ENTRIES PROVIDED:
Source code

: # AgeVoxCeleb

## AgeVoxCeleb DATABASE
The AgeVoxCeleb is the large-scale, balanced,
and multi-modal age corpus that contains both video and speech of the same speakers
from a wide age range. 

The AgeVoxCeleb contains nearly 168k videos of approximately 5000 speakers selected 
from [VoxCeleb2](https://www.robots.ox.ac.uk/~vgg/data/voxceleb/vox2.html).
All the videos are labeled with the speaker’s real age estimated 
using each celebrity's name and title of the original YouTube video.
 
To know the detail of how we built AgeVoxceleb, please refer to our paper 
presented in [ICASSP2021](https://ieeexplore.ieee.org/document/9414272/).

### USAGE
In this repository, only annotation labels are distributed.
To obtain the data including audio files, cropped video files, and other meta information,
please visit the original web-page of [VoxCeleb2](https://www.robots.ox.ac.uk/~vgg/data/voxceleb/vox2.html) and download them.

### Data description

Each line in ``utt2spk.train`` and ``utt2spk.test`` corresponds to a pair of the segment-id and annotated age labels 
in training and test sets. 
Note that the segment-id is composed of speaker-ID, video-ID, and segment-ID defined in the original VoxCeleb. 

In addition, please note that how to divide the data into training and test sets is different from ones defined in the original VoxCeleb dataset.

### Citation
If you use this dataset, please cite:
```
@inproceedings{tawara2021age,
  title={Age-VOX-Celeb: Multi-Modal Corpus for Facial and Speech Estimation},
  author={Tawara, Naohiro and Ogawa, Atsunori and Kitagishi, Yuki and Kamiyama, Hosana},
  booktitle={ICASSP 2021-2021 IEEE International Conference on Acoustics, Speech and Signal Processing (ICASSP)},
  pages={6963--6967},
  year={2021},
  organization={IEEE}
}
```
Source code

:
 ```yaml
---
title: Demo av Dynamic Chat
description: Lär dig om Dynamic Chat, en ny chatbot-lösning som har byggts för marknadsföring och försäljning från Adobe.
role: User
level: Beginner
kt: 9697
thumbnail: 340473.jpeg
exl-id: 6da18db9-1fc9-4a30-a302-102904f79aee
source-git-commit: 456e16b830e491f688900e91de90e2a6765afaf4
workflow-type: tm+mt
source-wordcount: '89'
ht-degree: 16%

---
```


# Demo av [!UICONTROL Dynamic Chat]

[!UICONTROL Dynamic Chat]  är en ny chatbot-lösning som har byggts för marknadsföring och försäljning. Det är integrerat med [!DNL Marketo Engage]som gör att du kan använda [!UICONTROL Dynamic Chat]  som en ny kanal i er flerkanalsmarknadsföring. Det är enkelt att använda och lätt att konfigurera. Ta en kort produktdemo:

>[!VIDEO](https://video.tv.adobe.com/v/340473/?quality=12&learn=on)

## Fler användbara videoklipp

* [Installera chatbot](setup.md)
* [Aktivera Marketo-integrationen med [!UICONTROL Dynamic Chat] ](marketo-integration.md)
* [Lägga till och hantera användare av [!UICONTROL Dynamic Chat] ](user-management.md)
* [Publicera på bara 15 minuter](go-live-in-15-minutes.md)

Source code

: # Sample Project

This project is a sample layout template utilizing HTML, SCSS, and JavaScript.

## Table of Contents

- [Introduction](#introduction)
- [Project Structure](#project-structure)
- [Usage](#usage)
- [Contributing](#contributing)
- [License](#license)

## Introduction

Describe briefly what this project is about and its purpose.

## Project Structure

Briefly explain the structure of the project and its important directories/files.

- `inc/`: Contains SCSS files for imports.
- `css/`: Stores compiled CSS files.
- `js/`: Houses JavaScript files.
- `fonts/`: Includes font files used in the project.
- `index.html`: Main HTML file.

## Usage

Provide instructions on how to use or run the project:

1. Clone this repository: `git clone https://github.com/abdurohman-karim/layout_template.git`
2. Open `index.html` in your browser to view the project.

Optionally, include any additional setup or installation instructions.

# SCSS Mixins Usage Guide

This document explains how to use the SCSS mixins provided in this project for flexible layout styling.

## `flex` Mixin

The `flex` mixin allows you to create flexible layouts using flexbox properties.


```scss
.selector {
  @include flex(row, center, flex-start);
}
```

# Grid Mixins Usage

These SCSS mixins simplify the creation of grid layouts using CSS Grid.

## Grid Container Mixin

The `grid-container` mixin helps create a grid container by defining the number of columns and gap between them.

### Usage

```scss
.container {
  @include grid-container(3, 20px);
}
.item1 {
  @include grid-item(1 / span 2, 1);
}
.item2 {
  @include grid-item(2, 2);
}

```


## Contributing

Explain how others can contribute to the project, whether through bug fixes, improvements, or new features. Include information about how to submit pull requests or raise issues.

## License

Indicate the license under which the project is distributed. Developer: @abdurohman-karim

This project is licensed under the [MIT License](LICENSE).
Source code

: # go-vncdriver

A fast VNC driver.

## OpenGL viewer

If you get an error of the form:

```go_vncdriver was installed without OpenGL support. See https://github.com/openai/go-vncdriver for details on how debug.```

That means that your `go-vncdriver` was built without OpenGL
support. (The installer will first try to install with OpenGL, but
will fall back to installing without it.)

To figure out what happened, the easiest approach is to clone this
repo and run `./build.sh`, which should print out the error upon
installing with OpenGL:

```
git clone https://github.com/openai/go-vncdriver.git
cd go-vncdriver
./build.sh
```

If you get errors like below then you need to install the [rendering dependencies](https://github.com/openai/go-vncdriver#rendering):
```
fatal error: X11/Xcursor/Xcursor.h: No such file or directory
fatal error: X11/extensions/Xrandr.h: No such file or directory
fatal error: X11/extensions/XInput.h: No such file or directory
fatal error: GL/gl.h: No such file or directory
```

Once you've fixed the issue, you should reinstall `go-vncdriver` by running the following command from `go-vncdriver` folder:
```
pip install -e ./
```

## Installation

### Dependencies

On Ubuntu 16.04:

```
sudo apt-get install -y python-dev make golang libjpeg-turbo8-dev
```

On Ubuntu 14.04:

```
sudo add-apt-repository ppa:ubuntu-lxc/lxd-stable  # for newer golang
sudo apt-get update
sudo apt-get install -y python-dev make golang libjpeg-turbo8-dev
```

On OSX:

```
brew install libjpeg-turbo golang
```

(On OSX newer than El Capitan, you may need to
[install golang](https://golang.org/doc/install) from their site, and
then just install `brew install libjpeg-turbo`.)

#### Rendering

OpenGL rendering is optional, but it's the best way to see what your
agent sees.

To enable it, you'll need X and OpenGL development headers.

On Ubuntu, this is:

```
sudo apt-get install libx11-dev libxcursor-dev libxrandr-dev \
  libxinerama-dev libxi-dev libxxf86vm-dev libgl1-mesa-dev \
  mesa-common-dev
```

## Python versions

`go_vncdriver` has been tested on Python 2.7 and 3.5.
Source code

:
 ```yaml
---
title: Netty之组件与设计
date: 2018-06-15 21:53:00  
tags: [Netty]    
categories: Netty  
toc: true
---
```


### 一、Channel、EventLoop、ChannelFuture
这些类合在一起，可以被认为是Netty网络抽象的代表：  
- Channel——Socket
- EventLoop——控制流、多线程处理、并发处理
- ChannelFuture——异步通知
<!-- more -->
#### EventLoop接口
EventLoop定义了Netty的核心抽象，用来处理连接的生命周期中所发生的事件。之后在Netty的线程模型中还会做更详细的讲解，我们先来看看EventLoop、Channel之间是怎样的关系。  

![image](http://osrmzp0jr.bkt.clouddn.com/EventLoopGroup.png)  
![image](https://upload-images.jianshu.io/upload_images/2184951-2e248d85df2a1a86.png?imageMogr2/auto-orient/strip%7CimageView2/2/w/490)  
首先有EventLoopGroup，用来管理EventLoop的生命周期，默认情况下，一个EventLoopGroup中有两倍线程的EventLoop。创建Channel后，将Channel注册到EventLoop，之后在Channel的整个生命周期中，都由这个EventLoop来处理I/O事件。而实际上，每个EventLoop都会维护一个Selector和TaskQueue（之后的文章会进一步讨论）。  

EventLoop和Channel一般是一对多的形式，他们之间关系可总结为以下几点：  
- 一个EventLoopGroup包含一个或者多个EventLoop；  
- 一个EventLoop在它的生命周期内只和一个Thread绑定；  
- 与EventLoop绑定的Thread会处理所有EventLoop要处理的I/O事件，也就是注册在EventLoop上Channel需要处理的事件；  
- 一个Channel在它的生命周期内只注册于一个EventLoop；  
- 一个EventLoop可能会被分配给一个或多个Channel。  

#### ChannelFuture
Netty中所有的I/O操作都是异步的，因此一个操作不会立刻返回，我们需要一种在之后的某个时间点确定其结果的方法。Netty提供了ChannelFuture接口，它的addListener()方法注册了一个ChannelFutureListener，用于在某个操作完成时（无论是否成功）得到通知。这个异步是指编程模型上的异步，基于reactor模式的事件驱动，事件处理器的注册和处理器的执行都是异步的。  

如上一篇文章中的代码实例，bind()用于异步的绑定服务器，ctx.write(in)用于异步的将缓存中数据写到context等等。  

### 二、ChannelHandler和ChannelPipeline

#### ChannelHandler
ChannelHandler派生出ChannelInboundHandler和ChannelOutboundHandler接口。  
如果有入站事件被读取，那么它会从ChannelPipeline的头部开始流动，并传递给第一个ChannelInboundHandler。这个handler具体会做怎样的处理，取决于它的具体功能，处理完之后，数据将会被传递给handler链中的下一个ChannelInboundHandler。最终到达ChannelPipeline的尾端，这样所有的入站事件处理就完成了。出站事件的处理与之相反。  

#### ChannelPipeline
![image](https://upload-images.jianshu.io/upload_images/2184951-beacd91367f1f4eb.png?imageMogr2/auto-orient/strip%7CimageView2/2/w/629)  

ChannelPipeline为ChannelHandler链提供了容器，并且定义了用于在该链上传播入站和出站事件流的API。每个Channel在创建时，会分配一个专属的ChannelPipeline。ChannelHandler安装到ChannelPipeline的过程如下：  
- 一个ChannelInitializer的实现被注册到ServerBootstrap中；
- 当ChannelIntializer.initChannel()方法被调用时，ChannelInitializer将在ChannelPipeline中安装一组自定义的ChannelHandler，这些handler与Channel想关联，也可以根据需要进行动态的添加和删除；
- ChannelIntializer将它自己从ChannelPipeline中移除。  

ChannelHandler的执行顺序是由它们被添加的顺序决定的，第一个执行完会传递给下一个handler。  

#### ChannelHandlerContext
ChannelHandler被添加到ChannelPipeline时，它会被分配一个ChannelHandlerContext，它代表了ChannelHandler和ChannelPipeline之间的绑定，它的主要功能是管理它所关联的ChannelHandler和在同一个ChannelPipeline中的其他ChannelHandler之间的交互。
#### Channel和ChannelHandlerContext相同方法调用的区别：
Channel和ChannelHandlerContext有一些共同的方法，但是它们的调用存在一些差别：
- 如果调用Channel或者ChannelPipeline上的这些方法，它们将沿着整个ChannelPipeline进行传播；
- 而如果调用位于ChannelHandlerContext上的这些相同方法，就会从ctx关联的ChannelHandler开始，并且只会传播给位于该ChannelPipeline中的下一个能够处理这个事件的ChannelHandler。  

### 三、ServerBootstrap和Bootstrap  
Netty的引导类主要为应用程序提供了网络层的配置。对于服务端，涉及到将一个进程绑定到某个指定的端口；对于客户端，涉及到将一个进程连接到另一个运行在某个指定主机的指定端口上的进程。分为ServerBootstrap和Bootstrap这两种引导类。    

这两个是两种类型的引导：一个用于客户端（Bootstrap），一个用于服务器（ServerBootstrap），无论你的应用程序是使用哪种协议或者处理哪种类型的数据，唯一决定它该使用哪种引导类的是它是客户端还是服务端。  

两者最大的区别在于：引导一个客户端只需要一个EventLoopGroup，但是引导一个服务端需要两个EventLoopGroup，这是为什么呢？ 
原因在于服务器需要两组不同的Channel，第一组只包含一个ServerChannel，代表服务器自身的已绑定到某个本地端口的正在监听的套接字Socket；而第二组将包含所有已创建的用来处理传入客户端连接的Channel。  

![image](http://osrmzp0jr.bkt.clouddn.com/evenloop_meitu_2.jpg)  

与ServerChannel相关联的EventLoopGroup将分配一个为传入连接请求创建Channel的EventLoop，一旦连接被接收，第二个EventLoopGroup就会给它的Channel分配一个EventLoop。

TASK OBJECTIVE: Count every line in the listing above where the string "what" occurs, and report the count and nothing more.

WRITTEN REPLY: 3